The ShinyHunters cybercrime group reportedly claimed that it had compromised approximately 300 PeopleSoft instances across more than 100 organizations. The attackers allegedly exploited a combination of older vulnerabilities and previously unknown flaws to gain access to targeted systems.

Security experts noted that the success of the attacks may depend on how individual PeopleSoft deployments are configured, meaning not all systems are equally vulnerable.

Education Sector Among Major Targets

Reports suggest that universities and educational institutions are among the sectors most heavily affected by the campaign. Sensitive records related to students, faculty members, and administrative operations could potentially be at risk if the attackers’ claims are confirmed.

Authorities and affected organizations are continuing to assess the extent of the breaches and determine whether any data has been exposed.

Who Are ShinyHunters?

ShinyHunters is a well-known cybercrime group that has been associated with several major data breaches over the years. The group is known for stealing sensitive information and using it for extortion or public exposure.

Cybersecurity agencies worldwide have repeatedly warned organizations about the increasing sophistication of such attacks, which often combine technical exploits with social engineering methods.

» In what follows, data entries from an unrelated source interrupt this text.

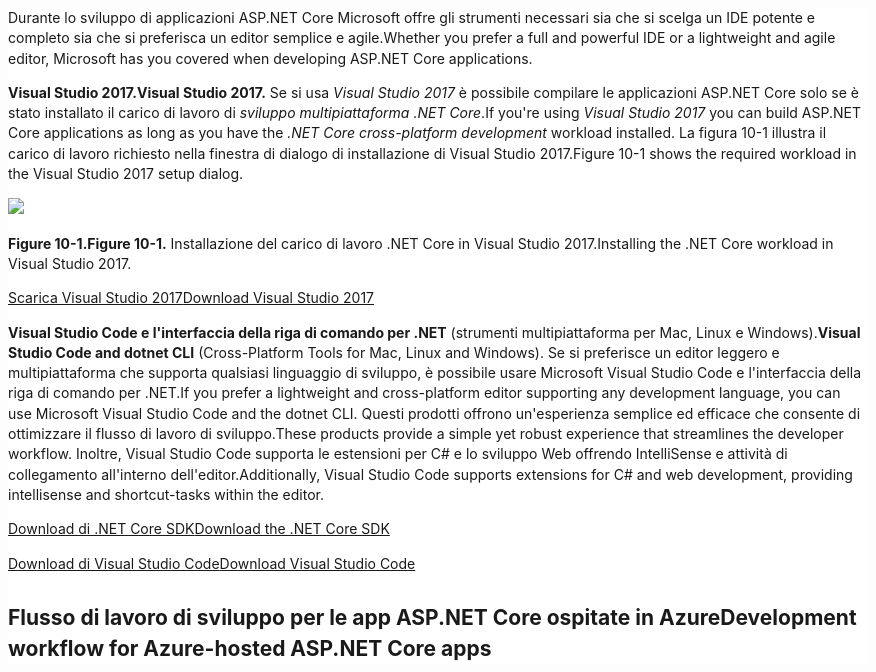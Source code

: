 <span data-ttu-id="0871c-110">Durante lo sviluppo di applicazioni ASP.NET Core Microsoft offre gli strumenti necessari sia che si scelga un IDE potente e completo sia che si preferisca un editor semplice e agile.</span><span class="sxs-lookup"><span data-stu-id="0871c-110">Whether you prefer a full and powerful IDE or a lightweight and agile editor, Microsoft has you covered when developing ASP.NET Core applications.</span></span>

<span data-ttu-id="0871c-111">**Visual Studio 2017.**</span><span class="sxs-lookup"><span data-stu-id="0871c-111">**Visual Studio 2017.**</span></span> <span data-ttu-id="0871c-112">Se si usa *Visual Studio 2017* è possibile compilare le applicazioni ASP.NET Core solo se è stato installato il carico di lavoro di *sviluppo multipiattaforma .NET Core*.</span><span class="sxs-lookup"><span data-stu-id="0871c-112">If you're using *Visual Studio 2017* you can build ASP.NET Core applications as long as you have the *.NET Core cross-platform development* workload installed.</span></span> <span data-ttu-id="0871c-113">La figura 10-1 illustra il carico di lavoro richiesto nella finestra di dialogo di installazione di Visual Studio 2017.</span><span class="sxs-lookup"><span data-stu-id="0871c-113">Figure 10-1 shows the required workload in the Visual Studio 2017 setup dialog.</span></span>

![](./media/image10-1.png)

<span data-ttu-id="0871c-114">**Figure 10-1.**</span><span class="sxs-lookup"><span data-stu-id="0871c-114">**Figure 10-1.**</span></span> <span data-ttu-id="0871c-115">Installazione del carico di lavoro .NET Core in Visual Studio 2017.</span><span class="sxs-lookup"><span data-stu-id="0871c-115">Installing the .NET Core workload in Visual Studio 2017.</span></span>

[<span data-ttu-id="0871c-116">Scarica Visual Studio 2017</span><span class="sxs-lookup"><span data-stu-id="0871c-116">Download Visual Studio 2017</span></span>](https://aka.ms/vsdownload?utm_source=mscom&utm_campaign=msdocs)

<span data-ttu-id="0871c-117">**Visual Studio Code e l'interfaccia della riga di comando per .NET** (strumenti multipiattaforma per Mac, Linux e Windows).</span><span class="sxs-lookup"><span data-stu-id="0871c-117">**Visual Studio Code and dotnet CLI** (Cross-Platform Tools for Mac, Linux and Windows).</span></span> <span data-ttu-id="0871c-118">Se si preferisce un editor leggero e multipiattaforma che supporta qualsiasi linguaggio di sviluppo, è possibile usare Microsoft Visual Studio Code e l'interfaccia della riga di comando per .NET.</span><span class="sxs-lookup"><span data-stu-id="0871c-118">If you prefer a lightweight and cross-platform editor supporting any development language, you can use Microsoft Visual Studio Code and the dotnet CLI.</span></span> <span data-ttu-id="0871c-119">Questi prodotti offrono un'esperienza semplice ed efficace che consente di ottimizzare il flusso di lavoro di sviluppo.</span><span class="sxs-lookup"><span data-stu-id="0871c-119">These products provide a simple yet robust experience that streamlines the developer workflow.</span></span> <span data-ttu-id="0871c-120">Inoltre, Visual Studio Code supporta le estensioni per C\# e lo sviluppo Web offrendo IntelliSense e attività di collegamento all'interno dell'editor.</span><span class="sxs-lookup"><span data-stu-id="0871c-120">Additionally, Visual Studio Code supports extensions for C\# and web development, providing intellisense and shortcut-tasks within the editor.</span></span>

[<span data-ttu-id="0871c-121">Download di .NET Core SDK</span><span class="sxs-lookup"><span data-stu-id="0871c-121">Download the .NET Core SDK</span></span>](https://www.microsoft.com/net/download/core)

[<span data-ttu-id="0871c-122">Download di Visual Studio Code</span><span class="sxs-lookup"><span data-stu-id="0871c-122">Download Visual Studio Code</span></span>](https://code.visualstudio.com/download)

## <a name="development-workflow-for-azure-hosted-aspnet-core-apps"></a><span data-ttu-id="0871c-123">Flusso di lavoro di sviluppo per le app ASP.NET Core ospitate in Azure</span><span class="sxs-lookup"><span data-stu-id="0871c-123">Development workflow for Azure-hosted ASP.NET Core apps</span></span>
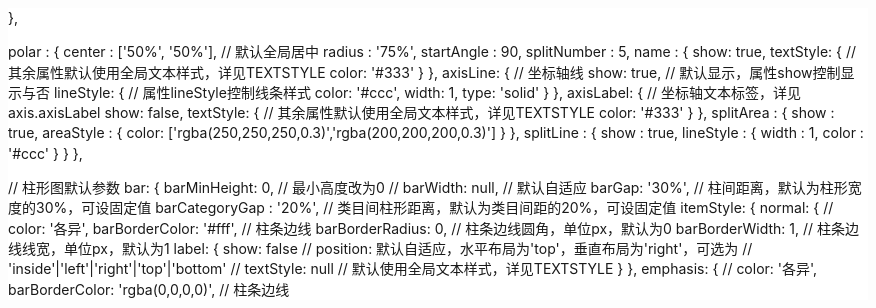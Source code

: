 },

polar : {
    center : ['50%', '50%'],    // 默认全局居中
    radius : '75%',
    startAngle : 90,
    splitNumber : 5,
    name : {
        show: true,
        textStyle: {       // 其余属性默认使用全局文本样式，详见TEXTSTYLE
            color: '#333'
        }
    },
    axisLine: {            // 坐标轴线
        show: true,        // 默认显示，属性show控制显示与否
        lineStyle: {       // 属性lineStyle控制线条样式
            color: '#ccc',
            width: 1,
            type: 'solid'
        }
    },
    axisLabel: {           // 坐标轴文本标签，详见axis.axisLabel
        show: false,
        textStyle: {       // 其余属性默认使用全局文本样式，详见TEXTSTYLE
            color: '#333'
        }
    },
    splitArea : {
        show : true,
        areaStyle : {
            color: ['rgba(250,250,250,0.3)','rgba(200,200,200,0.3)']
        }
    },
    splitLine : {
        show : true,
        lineStyle : {
            width : 1,
            color : '#ccc'
        }
    }
},

// 柱形图默认参数
bar: {
    barMinHeight: 0,          // 最小高度改为0
    // barWidth: null,        // 默认自适应
    barGap: '30%',            // 柱间距离，默认为柱形宽度的30%，可设固定值
    barCategoryGap : '20%',   // 类目间柱形距离，默认为类目间距的20%，可设固定值
    itemStyle: {
        normal: {
            // color: '各异',
            barBorderColor: '#fff',       // 柱条边线
            barBorderRadius: 0,           // 柱条边线圆角，单位px，默认为0
            barBorderWidth: 1,            // 柱条边线线宽，单位px，默认为1
            label: {
                show: false
                // position: 默认自适应，水平布局为'top'，垂直布局为'right'，可选为
                //           'inside'|'left'|'right'|'top'|'bottom'
                // textStyle: null      // 默认使用全局文本样式，详见TEXTSTYLE
            }
        },
        emphasis: {
            // color: '各异',
            barBorderColor: 'rgba(0,0,0,0)',   // 柱条边线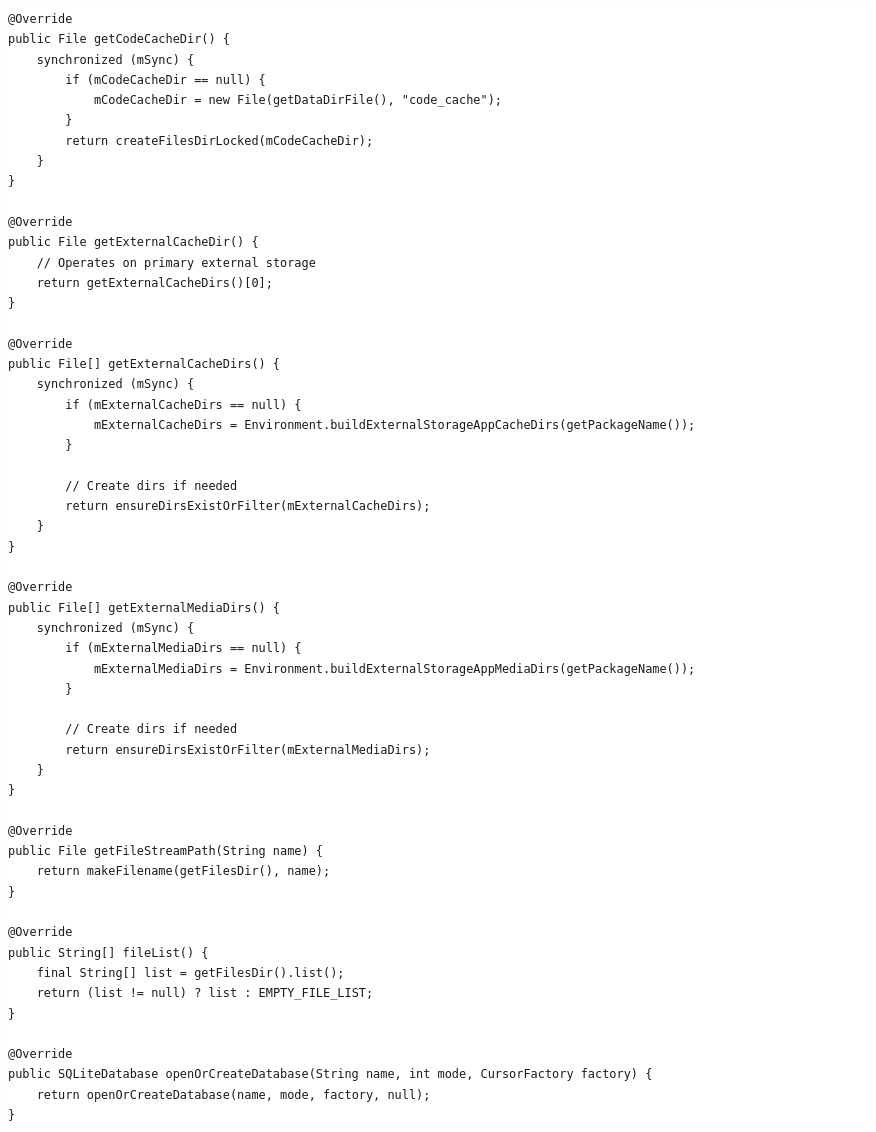     @Override
    public File getCodeCacheDir() {
        synchronized (mSync) {
            if (mCodeCacheDir == null) {
                mCodeCacheDir = new File(getDataDirFile(), "code_cache");
            }
            return createFilesDirLocked(mCodeCacheDir);
        }
    }

    @Override
    public File getExternalCacheDir() {
        // Operates on primary external storage
        return getExternalCacheDirs()[0];
    }

    @Override
    public File[] getExternalCacheDirs() {
        synchronized (mSync) {
            if (mExternalCacheDirs == null) {
                mExternalCacheDirs = Environment.buildExternalStorageAppCacheDirs(getPackageName());
            }

            // Create dirs if needed
            return ensureDirsExistOrFilter(mExternalCacheDirs);
        }
    }

    @Override
    public File[] getExternalMediaDirs() {
        synchronized (mSync) {
            if (mExternalMediaDirs == null) {
                mExternalMediaDirs = Environment.buildExternalStorageAppMediaDirs(getPackageName());
            }

            // Create dirs if needed
            return ensureDirsExistOrFilter(mExternalMediaDirs);
        }
    }

    @Override
    public File getFileStreamPath(String name) {
        return makeFilename(getFilesDir(), name);
    }

    @Override
    public String[] fileList() {
        final String[] list = getFilesDir().list();
        return (list != null) ? list : EMPTY_FILE_LIST;
    }

    @Override
    public SQLiteDatabase openOrCreateDatabase(String name, int mode, CursorFactory factory) {
        return openOrCreateDatabase(name, mode, factory, null);
    }
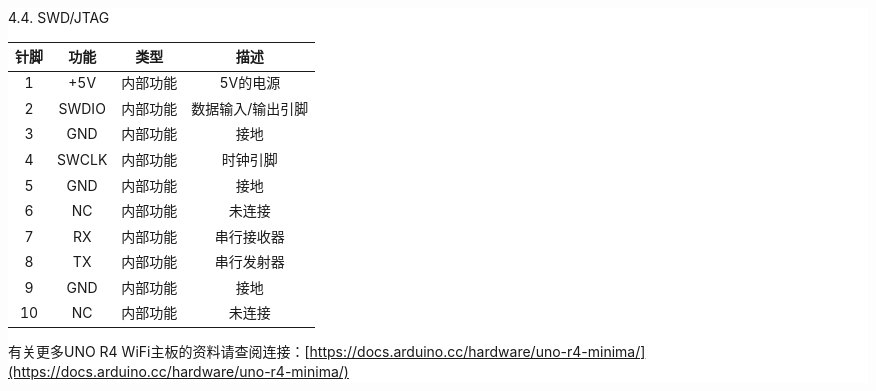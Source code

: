 4.4. SWD/JTAG

| 针脚 | 功能 |类型 | 描述 |
| :--: | :--: | :--: | :--: |
| 1 |+5V  | 内部功能 |5V的电源 |
| 2 |SWDIO   |内部功能 | 数据输⼊/输出引脚 |
| 3 |GND  |内部功能 |接地 |
| 4 |SWCLK  | 内部功能 |时钟引脚 |
| 5 |GND  | 内部功能 | 接地 |
| 6 |NC | 内部功能 |未连接|
| 7 | RX | 内部功能 |串⾏接收器 |
|8  | TX  | 内部功能 |串⾏发射器 |
|  9| GND  | 内部功能 |接地 |
| 10 |NC  | 内部功能 | 未连接 |

有关更多UNO R4 WiFi主板的资料请查阅连接：[https://docs.arduino.cc/hardware/uno-r4-minima/](https://docs.arduino.cc/hardware/uno-r4-minima/)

Investigation and Response Underway

As investigations continue, organizations using Oracle PeopleSoft are being advised to review their security configurations, install the latest updates, and monitor systems for suspicious activity.

Experts recommend strengthening authentication measures, conducting regular security audits, and maintaining timely patch management to reduce the risk posed by emerging cyber threats.

The overall impact of the campaign remains under investigation, and further details are expected as affected organizations complete their assessments.